A dozen toddlers making music with an assortment of unusual instruments was a joyful sound for a Monday morning in Spalding.
The children were at Acorn Childcare in Cross Street where principal Kathy Holmes, a classically trained musician, says music is an important element to every activity.
However, 60 unwanted cellos reportedly sent back from Spalding schools to the county council’s storeroom tells a rather sorrier tale about the state of music in education.
Glenis Malkin, a professional cellist and cello teacher for over 25 years, says she has watched with sadness the decline in take-up in learning to play traditional orchestral instruments in schools.

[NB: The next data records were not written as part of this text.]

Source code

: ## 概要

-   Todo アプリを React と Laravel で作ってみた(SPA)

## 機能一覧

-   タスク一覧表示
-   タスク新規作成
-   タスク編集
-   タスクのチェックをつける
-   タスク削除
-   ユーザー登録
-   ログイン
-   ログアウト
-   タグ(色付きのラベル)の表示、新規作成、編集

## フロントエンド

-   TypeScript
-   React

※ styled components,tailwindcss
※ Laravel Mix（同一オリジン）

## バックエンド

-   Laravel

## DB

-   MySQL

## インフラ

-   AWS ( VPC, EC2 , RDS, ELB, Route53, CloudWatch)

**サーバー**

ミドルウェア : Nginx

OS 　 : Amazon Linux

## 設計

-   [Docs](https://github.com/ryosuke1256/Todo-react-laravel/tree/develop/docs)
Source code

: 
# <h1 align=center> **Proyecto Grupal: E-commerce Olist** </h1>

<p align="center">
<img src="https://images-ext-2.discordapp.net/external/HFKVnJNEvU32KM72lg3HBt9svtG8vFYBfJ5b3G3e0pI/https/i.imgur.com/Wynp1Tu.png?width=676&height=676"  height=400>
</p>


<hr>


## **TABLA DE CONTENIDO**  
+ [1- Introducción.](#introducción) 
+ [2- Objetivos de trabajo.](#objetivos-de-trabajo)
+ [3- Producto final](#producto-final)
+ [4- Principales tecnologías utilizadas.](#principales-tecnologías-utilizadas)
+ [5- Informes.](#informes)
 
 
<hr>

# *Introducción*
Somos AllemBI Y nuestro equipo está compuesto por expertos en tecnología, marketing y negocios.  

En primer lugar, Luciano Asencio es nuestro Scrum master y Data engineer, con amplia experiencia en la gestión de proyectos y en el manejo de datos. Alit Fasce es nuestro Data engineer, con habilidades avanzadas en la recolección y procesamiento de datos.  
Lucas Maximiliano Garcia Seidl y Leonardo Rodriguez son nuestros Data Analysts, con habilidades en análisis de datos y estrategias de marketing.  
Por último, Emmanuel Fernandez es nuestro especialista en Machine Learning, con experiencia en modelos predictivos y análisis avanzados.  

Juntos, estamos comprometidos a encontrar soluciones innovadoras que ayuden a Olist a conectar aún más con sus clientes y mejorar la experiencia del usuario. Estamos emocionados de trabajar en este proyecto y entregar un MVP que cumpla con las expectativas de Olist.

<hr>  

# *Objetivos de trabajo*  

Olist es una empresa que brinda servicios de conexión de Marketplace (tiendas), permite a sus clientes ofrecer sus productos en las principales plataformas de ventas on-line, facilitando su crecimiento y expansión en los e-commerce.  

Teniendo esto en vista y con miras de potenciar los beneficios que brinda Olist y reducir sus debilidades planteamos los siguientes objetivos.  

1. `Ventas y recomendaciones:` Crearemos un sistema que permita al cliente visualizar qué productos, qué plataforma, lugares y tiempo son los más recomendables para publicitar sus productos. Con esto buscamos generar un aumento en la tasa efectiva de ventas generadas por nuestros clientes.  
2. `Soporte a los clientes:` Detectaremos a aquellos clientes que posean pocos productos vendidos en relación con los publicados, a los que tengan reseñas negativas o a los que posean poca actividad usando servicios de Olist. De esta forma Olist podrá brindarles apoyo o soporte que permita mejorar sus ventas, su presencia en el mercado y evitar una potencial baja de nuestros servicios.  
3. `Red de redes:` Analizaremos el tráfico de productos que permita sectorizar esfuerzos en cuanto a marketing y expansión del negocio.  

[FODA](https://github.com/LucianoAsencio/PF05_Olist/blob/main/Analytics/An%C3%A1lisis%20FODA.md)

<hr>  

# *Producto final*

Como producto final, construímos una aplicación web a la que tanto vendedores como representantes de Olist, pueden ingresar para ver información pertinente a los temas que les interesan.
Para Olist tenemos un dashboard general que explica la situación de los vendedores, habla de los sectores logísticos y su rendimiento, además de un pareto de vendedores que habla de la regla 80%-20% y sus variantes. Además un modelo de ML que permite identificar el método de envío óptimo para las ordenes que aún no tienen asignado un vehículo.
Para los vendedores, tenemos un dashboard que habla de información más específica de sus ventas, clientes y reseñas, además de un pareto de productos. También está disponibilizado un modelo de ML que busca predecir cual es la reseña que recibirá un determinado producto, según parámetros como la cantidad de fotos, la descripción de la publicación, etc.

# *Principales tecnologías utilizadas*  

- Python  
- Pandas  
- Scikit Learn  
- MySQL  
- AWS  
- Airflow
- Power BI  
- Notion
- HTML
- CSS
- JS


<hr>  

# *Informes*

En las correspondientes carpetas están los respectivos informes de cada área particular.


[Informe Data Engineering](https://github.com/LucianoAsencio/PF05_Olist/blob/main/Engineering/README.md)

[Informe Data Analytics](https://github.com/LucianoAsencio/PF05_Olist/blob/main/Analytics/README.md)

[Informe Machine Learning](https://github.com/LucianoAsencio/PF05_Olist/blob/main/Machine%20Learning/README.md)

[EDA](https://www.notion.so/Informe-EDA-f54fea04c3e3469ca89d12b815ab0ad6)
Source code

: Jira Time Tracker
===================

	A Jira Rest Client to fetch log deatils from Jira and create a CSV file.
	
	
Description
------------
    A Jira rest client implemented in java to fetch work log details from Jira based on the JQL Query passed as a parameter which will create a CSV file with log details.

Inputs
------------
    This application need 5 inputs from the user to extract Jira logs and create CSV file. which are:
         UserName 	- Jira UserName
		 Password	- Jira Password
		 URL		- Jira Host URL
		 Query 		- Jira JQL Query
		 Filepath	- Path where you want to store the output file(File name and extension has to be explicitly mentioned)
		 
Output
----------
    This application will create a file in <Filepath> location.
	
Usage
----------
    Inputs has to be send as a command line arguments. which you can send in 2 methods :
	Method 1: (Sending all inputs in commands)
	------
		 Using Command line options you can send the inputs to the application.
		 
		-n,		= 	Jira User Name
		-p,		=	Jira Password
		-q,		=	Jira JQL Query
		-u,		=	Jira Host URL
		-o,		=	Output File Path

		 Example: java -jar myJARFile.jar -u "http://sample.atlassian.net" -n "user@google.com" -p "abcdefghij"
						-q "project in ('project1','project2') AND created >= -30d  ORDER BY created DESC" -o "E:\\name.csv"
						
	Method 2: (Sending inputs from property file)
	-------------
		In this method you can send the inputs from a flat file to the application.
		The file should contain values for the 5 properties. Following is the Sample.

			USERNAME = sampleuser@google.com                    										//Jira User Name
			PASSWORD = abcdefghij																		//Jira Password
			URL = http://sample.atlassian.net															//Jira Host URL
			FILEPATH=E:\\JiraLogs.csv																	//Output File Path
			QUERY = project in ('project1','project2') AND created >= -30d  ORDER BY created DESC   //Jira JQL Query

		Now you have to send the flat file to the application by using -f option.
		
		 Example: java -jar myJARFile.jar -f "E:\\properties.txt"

She said: “Whole-class provision was heavily promoted by the county council music service in schemes which, on paper, make the figures for children learning instruments in schools look incredible. But in reality, while fun in the short-term, very little educational value for the children comes from it. Schools had to buy instruments, but as the scheme for each has come to an end, those schools now have instruments that no one uses.
“That, combined with rising costs for one-to-one and small-group tuition, meant uptake dwindled and around 60 cellos alone went back to the county council storeroom from Spalding.”
Kathy was a product of that system, studying piano to Grade 7 as well as violin as she was growing up, and teaching music to young children in turn. She chose not to take it further, describing herself as a “reluctant performer”.
Her own daughters all proved to be musical, from the oldest, Emily, who likes to sing, to Jen, Elle and Jess, who all learned violin and performed in the county orchestra. Kathy says Jen in particular, assistant principal at the nursery, is a “gifted musician”.
Kathy says: “My girls were all part of the school orchestra system and sometimes that was too much. They found it a strain and they didn’t choose to follow it through after school.”
Yet there are benefits – both educationally and socially – to learning an instrument, recognised by both Glenis and Kathy, with links to increased language development, maths and problem-solving abilities as well as improved physical coordination and sociability.
Kathy believes music should be about making “a joyful noise” and says: “I feel very strongly they don’t get enough experience of sounds in their lives. I remember early on being entranced by the rhythm of things. I feel passionately they should listen to classical music.
“It adds colour to their lives. I love to hear a little child absorbed in learning and singing a little song under their breath. It’s like their own little accompaniment to life.”